:: Your instructions ::
A verbatim copy of the listing is the expected output.

::::

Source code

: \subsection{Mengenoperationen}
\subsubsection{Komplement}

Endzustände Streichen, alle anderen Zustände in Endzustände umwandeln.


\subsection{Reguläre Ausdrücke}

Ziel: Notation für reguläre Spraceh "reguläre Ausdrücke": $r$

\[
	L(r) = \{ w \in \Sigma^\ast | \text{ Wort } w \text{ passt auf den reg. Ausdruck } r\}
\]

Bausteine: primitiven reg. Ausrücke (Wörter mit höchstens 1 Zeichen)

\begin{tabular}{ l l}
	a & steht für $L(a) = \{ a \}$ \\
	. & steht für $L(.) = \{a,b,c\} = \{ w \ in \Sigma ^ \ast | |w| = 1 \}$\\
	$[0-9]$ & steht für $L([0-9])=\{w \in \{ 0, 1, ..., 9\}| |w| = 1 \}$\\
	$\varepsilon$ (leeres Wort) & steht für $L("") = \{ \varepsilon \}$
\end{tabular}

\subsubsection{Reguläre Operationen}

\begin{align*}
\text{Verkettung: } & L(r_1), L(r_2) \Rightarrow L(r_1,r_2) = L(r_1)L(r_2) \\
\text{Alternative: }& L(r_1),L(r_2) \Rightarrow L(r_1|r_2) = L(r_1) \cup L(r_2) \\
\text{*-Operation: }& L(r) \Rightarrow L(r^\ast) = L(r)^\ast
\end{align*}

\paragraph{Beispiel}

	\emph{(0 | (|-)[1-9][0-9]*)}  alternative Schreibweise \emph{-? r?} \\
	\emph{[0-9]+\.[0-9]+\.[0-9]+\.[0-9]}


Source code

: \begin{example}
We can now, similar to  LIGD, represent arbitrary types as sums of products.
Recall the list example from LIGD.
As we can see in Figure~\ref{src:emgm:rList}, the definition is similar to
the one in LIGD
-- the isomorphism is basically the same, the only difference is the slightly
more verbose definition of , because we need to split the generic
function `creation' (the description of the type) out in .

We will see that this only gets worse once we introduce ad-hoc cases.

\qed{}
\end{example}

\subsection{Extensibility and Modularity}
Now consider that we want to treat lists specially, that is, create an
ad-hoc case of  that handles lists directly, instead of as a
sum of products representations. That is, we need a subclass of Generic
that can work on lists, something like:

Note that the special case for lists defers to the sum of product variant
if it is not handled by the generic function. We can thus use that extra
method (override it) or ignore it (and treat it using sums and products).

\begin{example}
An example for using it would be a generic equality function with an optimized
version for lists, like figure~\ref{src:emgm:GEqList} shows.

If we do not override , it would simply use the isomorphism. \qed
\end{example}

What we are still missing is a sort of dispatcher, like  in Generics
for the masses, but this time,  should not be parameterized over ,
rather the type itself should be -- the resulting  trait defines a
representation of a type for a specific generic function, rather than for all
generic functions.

::::

:: Answer section ::
Source code

: \subsection{Mengenoperationen}
\subsubsection{Komplement}

Endzustände Streichen, alle anderen Zustände in Endzustände umwandeln.


\subsection{Reguläre Ausdrücke}

Ziel: Notation für reguläre Spraceh "reguläre Ausdrücke": $r$

\[
	L(r) = \{ w \in \Sigma^\ast | \text{ Wort } w \text{ passt auf den reg. Ausdruck } r\}
\]

Bausteine: primitiven reg. Ausrücke (Wörter mit höchstens 1 Zeichen)

\begin{tabular}{ l l}
	a & steht für $L(a) = \{ a \}$ \\
	. & steht für $L(.) = \{a,b,c\} = \{ w \ in \Sigma ^ \ast | |w| = 1 \}$\\
	$[0-9]$ & steht für $L([0-9])=\{w \in \{ 0, 1, ..., 9\}| |w| = 1 \}$\\
	$\varepsilon$ (leeres Wort) & steht für $L("") = \{ \varepsilon \}$
\end{tabular}

\subsubsection{Reguläre Operationen}

\begin{align*}
\text{Verkettung: } & L(r_1), L(r_2) \Rightarrow L(r_1,r_2) = L(r_1)L(r_2) \\
\text{Alternative: }& L(r_1),L(r_2) \Rightarrow L(r_1|r_2) = L(r_1) \cup L(r_2) \\
\text{*-Operation: }& L(r) \Rightarrow L(r^\ast) = L(r)^\ast
\end{align*}

\paragraph{Beispiel}

	\emph{(0 | (|-)[1-9][0-9]*)}  alternative Schreibweise \emph{-? r?} \\
	\emph{[0-9]+\.[0-9]+\.[0-9]+\.[0-9]}


Source code

: \begin{example}
We can now, similar to  LIGD, represent arbitrary types as sums of products.
Recall the list example from LIGD.
As we can see in Figure~\ref{src:emgm:rList}, the definition is similar to
the one in LIGD
-- the isomorphism is basically the same, the only difference is the slightly
more verbose definition of , because we need to split the generic
function `creation' (the description of the type) out in .

We will see that this only gets worse once we introduce ad-hoc cases.

\qed{}
\end{example}

\subsection{Extensibility and Modularity}
Now consider that we want to treat lists specially, that is, create an
ad-hoc case of  that handles lists directly, instead of as a
sum of products representations. That is, we need a subclass of Generic
that can work on lists, something like:

Note that the special case for lists defers to the sum of product variant
if it is not handled by the generic function. We can thus use that extra
method (override it) or ignore it (and treat it using sums and products).

\begin{example}
An example for using it would be a generic equality function with an optimized
version for lists, like figure~\ref{src:emgm:GEqList} shows.

If we do not override , it would simply use the isomorphism. \qed
\end{example}

What we are still missing is a sort of dispatcher, like  in Generics
for the masses, but this time,  should not be parameterized over ,
rather the type itself should be -- the resulting  trait defines a
representation of a type for a specific generic function, rather than for all
generic functions.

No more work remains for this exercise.